Tuesday, April 23, 2013

Day One the Trek Begins! March 6th, 2012

Derek on the left & Harold at the start of the third attempt!

Ok so we know that everyone has been waiting for a long time to hear about our trek, especially John! So you all know the reason for the lack of communication is my phone had a little water accident! I mean leaking water bottle in the pocket and a phone in the pocket do not mix well! So Here is day one March 6th 2012.

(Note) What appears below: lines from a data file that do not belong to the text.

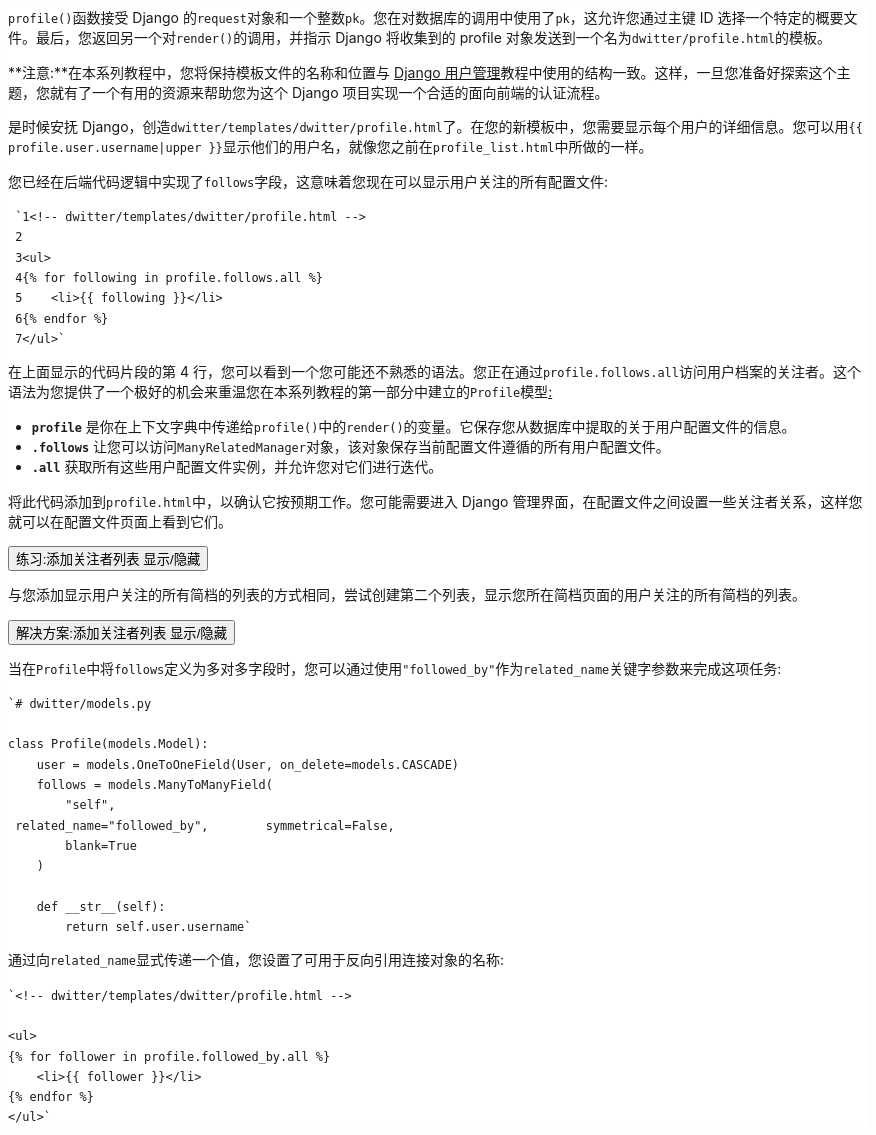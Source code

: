 `profile()`函数接受 Django 的`request`对象和一个整数`pk`。您在对数据库的调用中使用了`pk`，这允许您通过主键 ID 选择一个特定的概要文件。最后，您返回另一个对`render()`的调用，并指示 Django 将收集到的 profile 对象发送到一个名为`dwitter/profile.html`的模板。

**注意:**在本系列教程中，您将保持模板文件的名称和位置与 [Django 用户管理](https://realpython.com/django-user-management/)教程中使用的结构一致。这样，一旦您准备好探索这个主题，您就有了一个有用的资源来帮助您为这个 Django 项目实现一个合适的面向前端的认证流程。

是时候安抚 Django，创造`dwitter/templates/dwitter/profile.html`了。在您的新模板中，您需要显示每个用户的详细信息。您可以用`{{ profile.user.username|upper }}`显示他们的用户名，就像您之前在`profile_list.html`中所做的一样。

您已经在后端代码逻辑中实现了`follows`字段，这意味着您现在可以显示用户关注的所有配置文件:

```
 `1<!-- dwitter/templates/dwitter/profile.html -->
 2
 3<ul>
 4{% for following in profile.follows.all %}
 5    <li>{{ following }}</li>
 6{% endfor %}
 7</ul>` 
```

在上面显示的代码片段的第 4 行，您可以看到一个您可能还不熟悉的语法。您正在通过`profile.follows.all`访问用户档案的关注者。这个语法为您提供了一个极好的机会来重温您在本系列教程的第一部分中建立的`Profile`模型[:](https://realpython.com/django-social-network-1/#create-a-profile-model)

*   **`profile`** 是你在上下文字典中传递给`profile()`中的`render()`的变量。它保存您从数据库中提取的关于用户配置文件的信息。
*   **`.follows`** 让您可以访问`ManyRelatedManager`对象，该对象保存当前配置文件遵循的所有用户配置文件。
*   **`.all`** 获取所有这些用户配置文件实例，并允许您对它们进行迭代。

将此代码添加到`profile.html`中，以确认它按预期工作。您可能需要进入 Django 管理界面，在配置文件之间设置一些关注者关系，这样您就可以在配置文件页面上看到它们。

<button class="btn w-100" data-toggle="collapse" data-target="#collapsed574c1" aria-expanded="false" aria-controls="collapsed574c1" markdown="1">练习:添加关注者列表 显示/隐藏</button>

与您添加显示用户关注的所有简档的列表的方式相同，尝试创建第二个列表，显示您所在简档页面的用户关注的所有简档的列表。

<button class="btn w-100" data-toggle="collapse" data-target="#collapse478d93" aria-expanded="false" aria-controls="collapse478d93" markdown="1">解决方案:添加关注者列表 显示/隐藏</button>

当在`Profile`中将`follows`定义为多对多字段时，您可以通过使用`"followed_by"`作为`related_name`关键字参数来完成这项任务:

```
`# dwitter/models.py

class Profile(models.Model):
    user = models.OneToOneField(User, on_delete=models.CASCADE)
    follows = models.ManyToManyField(
        "self",
 related_name="followed_by",        symmetrical=False,
        blank=True
    )

    def __str__(self):
        return self.user.username` 
```

通过向`related_name`显式传递一个值，您设置了可用于反向引用连接对象的名称:

```
`<!-- dwitter/templates/dwitter/profile.html -->

<ul>
{% for follower in profile.followed_by.all %}
    <li>{{ follower }}</li>
{% endfor %}
</ul>` 
```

Early start for day one as I (Harold) did a final gear check and loaded everything into my van. As I headed out, to meet Derek, it began snowing. Meeting in West Salem we decided to transfer all the gear into Derek’s Ford Ranger because it has 4-wheel drive. Erik who works for me volunteered to go along so Derek’s pickup could be brought back to Salem. Heading out highway 22 toward Detroit Lake it was snowing like crazy and it looked like a bumper car arena with vehicles in the median almost everywhere we looked. We stopped at the Detroit Lake store to fuel up, little did we know that just few miles up the road chains would be needed and a short distance more we would be working to get the pickup turned around so Erik could head back to Salem. We were just a short distance from the Breitenbush Hot Springs turnoff when Derek and I waved goodbye to Erik. And so our adventure begins! The snow has stopped and the sun is beginning to shine as we started to make the climb on highway 46. We made 5.4 miles today with a 714ft elevation change. I was suffering from knee pain that started about 4 hrs in, I took some pain killer, which helped but I am still aching. Derek having worked all night has hit his wall so to speak, but we are in good spirits and the end of the day was gor­geous! All in all we made great time.

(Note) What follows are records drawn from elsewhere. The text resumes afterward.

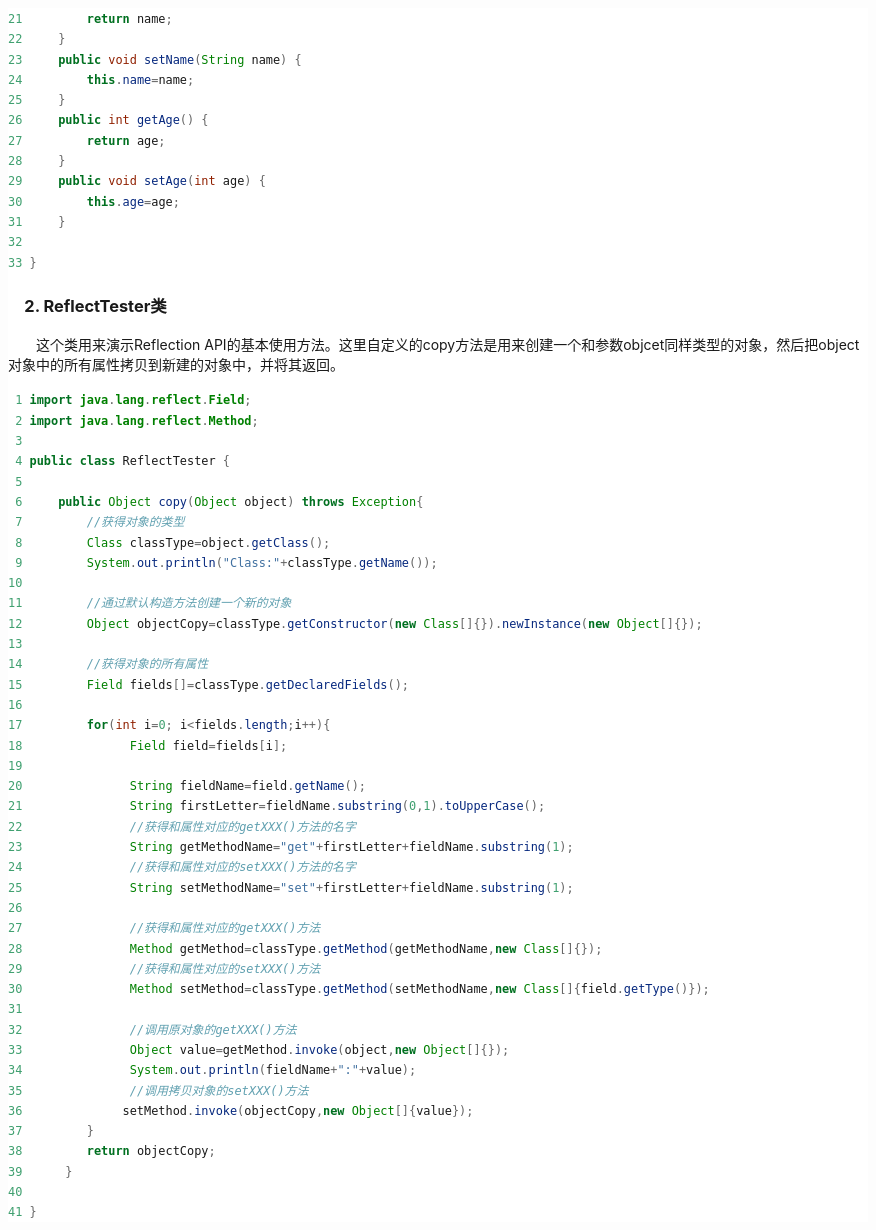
 ``` java
21         return name;
22     }
23     public void setName(String name) {
24         this.name=name;
25     }
26     public int getAge() {
27         return age;
28     }
29     public void setAge(int age) {
30         this.age=age;
31     }
32 
33 }
```


###  　2. ReflectTester类

　　这个类用来演示Reflection API的基本使用方法。这里自定义的copy方法是用来创建一个和参数objcet同样类型的对象，然后把object对象中的所有属性拷贝到新建的对象中，并将其返回。


``` java
 1 import java.lang.reflect.Field;
 2 import java.lang.reflect.Method;
 3 
 4 public class ReflectTester {
 5     
 6     public Object copy(Object object) throws Exception{
 7         //获得对象的类型
 8         Class classType=object.getClass();
 9         System.out.println("Class:"+classType.getName());
10 
11         //通过默认构造方法创建一个新的对象
12         Object objectCopy=classType.getConstructor(new Class[]{}).newInstance(new Object[]{});
13 
14         //获得对象的所有属性
15         Field fields[]=classType.getDeclaredFields();
16 
17         for(int i=0; i<fields.length;i++){
18               Field field=fields[i];
19 
20               String fieldName=field.getName();
21               String firstLetter=fieldName.substring(0,1).toUpperCase();
22               //获得和属性对应的getXXX()方法的名字
23               String getMethodName="get"+firstLetter+fieldName.substring(1);
24               //获得和属性对应的setXXX()方法的名字
25               String setMethodName="set"+firstLetter+fieldName.substring(1);
26 
27               //获得和属性对应的getXXX()方法
28               Method getMethod=classType.getMethod(getMethodName,new Class[]{});
29               //获得和属性对应的setXXX()方法
30               Method setMethod=classType.getMethod(setMethodName,new Class[]{field.getType()});
31 
32               //调用原对象的getXXX()方法
33               Object value=getMethod.invoke(object,new Object[]{});
34               System.out.println(fieldName+":"+value);
35               //调用拷贝对象的setXXX()方法
36              setMethod.invoke(objectCopy,new Object[]{value});
37         }
38         return objectCopy;
39      }
40 
41 }
```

Camp set up is always an experience especially the first night. It takes time getting used to the distance required between trees and the height with which to put the ropes. The Clark Jun­gle Hammock is one of the best invest­ments I made. When it comes to ease of setup and comfort nothing is better. It has compartments on the bottom with insulation and room for gear. When you fluff up the com­partments with air you have a great insulation layer. Use a -40 degree bag from Mountain Engineering and you can go down to more than -60 below zero, of course in the mild tempera­tures tonight the bag remains partially zipped. I also use a VBL (Vapor Barrier Liner) which keeps moisture from degrading the down insulation in the sleeping bag and a silk liner to keep from feeling sweaty.
Dinner of mac & cheese was cooked on a MSR reactor stove. (As dinner was cooking I sent the OK signal from the spot unit.) With the reactor stove you have to be care­ful because it burns very hot. It works best if you put some water into the bot­tom before placing any snow in. It can evaporate the water from the snow al­most as fast as it melts! The temp this evening is about 28 degrees at 7 pm and the winds are calm. It should be an­other warm day tomorrow, as there is no wind and no apparent clouds on the horizon.